FROM THE GOVERNMENT FILES
One way K Chess provides up close and personal windows into the lives of individual UDPs is by the inclusion of eight 'Interview Transcripts' for women and men who came through the gate at Calvary Cemetery. Among the transcripts, Joslan Micallef, age 22, where Joslan relates how she "got wild and did all those things to that old lady...stabbed her and stabbed her till she died." Joslan's lawyer advises her to tell how the system failed her and the way a drug dealer prayed on her ignorance about the power of street drugs. A second transcript features Gregory "Wes" Westmorland, age 38, who encountered unending hostility since he had a swastika tattoo on his neck. The police ask Wes if he knows about the Nazis. Wes tells them 'no' (in Wes's world there was no Nazi party or WWII). From all eight transcripts it becomes abundantly clear just how shockingly different their world was from our own and all are suffering from various degrees of Post-Traumatic Stress Disorder.

THE PYRONAUTS, ONE
Vikram completed his dissertation on The Pyronauts by Ezra Sleight, a science fiction author from his world comparable to Isaac Asimov or Philip K. Dick.

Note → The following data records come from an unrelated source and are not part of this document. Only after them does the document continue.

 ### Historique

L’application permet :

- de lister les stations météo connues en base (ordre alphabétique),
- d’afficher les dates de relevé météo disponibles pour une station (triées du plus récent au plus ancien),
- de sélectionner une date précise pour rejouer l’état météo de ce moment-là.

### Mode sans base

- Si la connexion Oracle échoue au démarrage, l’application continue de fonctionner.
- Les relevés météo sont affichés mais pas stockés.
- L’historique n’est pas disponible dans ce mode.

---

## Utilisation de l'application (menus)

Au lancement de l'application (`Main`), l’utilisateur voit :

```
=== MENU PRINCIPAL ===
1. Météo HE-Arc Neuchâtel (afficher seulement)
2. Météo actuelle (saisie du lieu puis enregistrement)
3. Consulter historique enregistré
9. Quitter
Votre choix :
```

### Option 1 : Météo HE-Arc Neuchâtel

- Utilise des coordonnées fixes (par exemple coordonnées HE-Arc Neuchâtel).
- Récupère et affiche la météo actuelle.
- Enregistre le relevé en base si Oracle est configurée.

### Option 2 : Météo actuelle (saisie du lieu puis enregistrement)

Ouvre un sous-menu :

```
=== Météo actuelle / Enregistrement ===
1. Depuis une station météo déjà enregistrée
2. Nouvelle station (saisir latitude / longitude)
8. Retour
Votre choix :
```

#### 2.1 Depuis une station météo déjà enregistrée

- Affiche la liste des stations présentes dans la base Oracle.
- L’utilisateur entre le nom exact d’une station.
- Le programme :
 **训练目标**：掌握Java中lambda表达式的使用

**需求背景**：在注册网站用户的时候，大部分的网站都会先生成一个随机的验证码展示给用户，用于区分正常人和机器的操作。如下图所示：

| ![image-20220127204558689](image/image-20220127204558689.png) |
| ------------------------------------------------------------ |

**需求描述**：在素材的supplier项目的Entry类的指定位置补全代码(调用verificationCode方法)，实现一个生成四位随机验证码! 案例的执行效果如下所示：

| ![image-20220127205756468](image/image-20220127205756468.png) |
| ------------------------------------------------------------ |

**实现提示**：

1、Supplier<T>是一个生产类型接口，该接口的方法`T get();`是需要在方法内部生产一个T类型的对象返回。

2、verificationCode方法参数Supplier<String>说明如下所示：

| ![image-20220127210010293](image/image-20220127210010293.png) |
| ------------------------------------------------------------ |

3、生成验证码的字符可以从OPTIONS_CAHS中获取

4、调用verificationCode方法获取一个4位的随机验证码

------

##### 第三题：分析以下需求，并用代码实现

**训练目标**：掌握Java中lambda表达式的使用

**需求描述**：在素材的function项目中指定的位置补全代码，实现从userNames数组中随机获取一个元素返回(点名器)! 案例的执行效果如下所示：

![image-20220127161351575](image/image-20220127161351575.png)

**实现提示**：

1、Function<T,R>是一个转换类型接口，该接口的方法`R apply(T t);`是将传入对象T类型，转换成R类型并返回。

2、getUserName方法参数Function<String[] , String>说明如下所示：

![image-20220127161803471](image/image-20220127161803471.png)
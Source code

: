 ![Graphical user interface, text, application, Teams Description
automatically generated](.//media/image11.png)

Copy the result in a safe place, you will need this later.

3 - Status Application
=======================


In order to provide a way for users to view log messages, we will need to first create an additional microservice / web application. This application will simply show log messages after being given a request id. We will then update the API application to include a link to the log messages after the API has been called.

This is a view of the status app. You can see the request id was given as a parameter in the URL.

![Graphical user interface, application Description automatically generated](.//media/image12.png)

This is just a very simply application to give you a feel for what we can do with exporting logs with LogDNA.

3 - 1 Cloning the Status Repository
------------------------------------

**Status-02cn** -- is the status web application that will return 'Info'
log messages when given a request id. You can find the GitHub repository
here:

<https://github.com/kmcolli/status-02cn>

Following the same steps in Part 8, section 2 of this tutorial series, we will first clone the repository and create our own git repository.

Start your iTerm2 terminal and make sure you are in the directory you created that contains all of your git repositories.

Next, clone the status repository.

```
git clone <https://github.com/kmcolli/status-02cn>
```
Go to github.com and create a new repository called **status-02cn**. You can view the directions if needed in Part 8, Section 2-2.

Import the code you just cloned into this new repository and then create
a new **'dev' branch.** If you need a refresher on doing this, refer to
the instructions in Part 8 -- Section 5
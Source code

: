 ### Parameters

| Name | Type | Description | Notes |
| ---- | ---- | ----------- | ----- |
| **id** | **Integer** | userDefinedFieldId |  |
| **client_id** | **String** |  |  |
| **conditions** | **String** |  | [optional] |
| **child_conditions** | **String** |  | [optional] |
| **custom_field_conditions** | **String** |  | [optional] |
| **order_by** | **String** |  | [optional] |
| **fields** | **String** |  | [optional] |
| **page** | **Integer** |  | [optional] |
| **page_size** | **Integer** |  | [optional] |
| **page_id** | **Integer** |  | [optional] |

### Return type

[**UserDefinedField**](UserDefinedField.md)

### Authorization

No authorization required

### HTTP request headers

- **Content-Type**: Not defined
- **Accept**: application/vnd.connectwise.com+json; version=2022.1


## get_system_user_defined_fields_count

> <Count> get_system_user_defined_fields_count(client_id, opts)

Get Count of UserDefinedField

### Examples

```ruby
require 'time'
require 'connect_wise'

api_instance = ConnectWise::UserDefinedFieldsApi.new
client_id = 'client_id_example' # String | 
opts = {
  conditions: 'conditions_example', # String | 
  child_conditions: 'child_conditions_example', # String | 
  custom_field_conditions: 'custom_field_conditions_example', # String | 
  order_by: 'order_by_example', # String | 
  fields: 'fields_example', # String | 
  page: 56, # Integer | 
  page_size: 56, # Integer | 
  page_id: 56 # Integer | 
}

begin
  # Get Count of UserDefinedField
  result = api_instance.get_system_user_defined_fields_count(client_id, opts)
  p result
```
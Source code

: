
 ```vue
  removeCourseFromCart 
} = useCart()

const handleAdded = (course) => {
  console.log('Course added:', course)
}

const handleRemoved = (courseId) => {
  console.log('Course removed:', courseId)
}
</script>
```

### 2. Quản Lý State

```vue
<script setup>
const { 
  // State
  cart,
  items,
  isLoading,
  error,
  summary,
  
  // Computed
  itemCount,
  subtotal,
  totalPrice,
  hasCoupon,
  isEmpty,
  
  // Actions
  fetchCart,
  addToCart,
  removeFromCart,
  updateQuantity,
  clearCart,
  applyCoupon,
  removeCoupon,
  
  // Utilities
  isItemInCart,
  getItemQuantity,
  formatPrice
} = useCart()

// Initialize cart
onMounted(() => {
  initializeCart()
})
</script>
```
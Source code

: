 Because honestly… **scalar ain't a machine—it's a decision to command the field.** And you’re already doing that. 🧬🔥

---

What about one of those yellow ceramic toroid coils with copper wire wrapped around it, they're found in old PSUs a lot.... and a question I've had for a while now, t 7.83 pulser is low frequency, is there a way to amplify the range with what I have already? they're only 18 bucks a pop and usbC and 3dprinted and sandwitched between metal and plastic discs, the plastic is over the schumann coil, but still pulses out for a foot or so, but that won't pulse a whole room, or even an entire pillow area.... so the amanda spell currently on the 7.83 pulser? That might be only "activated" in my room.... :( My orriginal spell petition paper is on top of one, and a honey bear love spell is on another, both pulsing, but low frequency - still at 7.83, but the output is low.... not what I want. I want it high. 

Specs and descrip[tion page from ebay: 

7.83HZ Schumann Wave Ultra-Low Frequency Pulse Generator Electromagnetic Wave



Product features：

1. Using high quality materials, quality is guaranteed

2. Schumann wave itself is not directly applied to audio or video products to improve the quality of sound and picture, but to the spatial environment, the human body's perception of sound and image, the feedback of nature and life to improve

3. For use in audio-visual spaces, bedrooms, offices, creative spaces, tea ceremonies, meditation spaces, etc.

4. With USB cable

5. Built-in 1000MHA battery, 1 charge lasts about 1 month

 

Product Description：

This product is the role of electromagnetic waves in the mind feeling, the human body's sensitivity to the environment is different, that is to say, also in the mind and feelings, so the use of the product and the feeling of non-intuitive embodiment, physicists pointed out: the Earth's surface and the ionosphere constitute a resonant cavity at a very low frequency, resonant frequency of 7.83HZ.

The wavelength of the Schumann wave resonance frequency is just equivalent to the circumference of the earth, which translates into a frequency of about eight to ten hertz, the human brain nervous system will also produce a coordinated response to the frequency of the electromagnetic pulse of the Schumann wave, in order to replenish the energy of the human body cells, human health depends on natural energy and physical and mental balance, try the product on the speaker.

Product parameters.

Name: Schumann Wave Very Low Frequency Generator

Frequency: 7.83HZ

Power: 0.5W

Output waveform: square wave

Vicram brought along a copy of The Pyronauts, the one and only copy now in existence. Turns out, Hel, the lovely lady he's living with in his Bronx apartment, has become obsessive with The Pyronaut and not only passionately rereads the novel but has made it her life's work to establish a museum dedicated to Ezra Slight and the collective stories and memories of her fellow Universally Displaced Persons. And the location of the museum? In the very house where Ezra Slight lived and wrote his novels, a cottage in the Brownsville area of Brooklyn that's currently up for sale by Dwayne, a young dude who's been having trouble attracting buyers since his grandma who lived there until her death was a hoarder and the place looks like a garbage dump.

THE PYRONAUTS, TWO
Ezra Slight's most famous novel chronicles a post-apocalyptic Earth where survivors live in scattered underground settlements and only pyronauts wearing special suits venture out beyond the settlements to the Neverlands in order to burn all infected plantlife. The cause of the planet-wide infection came from outer space aliens who traveled to Earth on a mission of peace, to help Earthlings better sustain life through innovations in agriculture and technology. The aliens leave but, alas, they also brought their alien microscopic viruses which proved deadly to all forms of life on our planet. Slight's novel traces the saga of two pyronauts, John Gund and his patrol-partner Asyl, on their odyssey through the Neverlands. Hel closely identifies with John Gund and Asyl and their mission.

THE PYRONAUTS, THREE
As Hel seeks out supporters of her museum project, she must deal with the unexpected: it appears a museum director has stolen The Pyronauts and refuses to return it to her. Hel is now on her own mission to recover her beloved possession, as if the battered paperback represents her lost world's culture.

HELEN NASH
Hel not only suffers from cultural loss but great personal loss: the lottery system forced women and men to leave behind their loved ones and Hel left behind her ten-year-old son with her ex-husband, both now long dead along with everybody else from her world.

Famous Men Who Never Lived is a novel for our time, a moving novel containing a number of mysteries I haven't touched on in my review. To discover what I'm alluding to here, you'll have to read for yourself. Highly, highly recommended.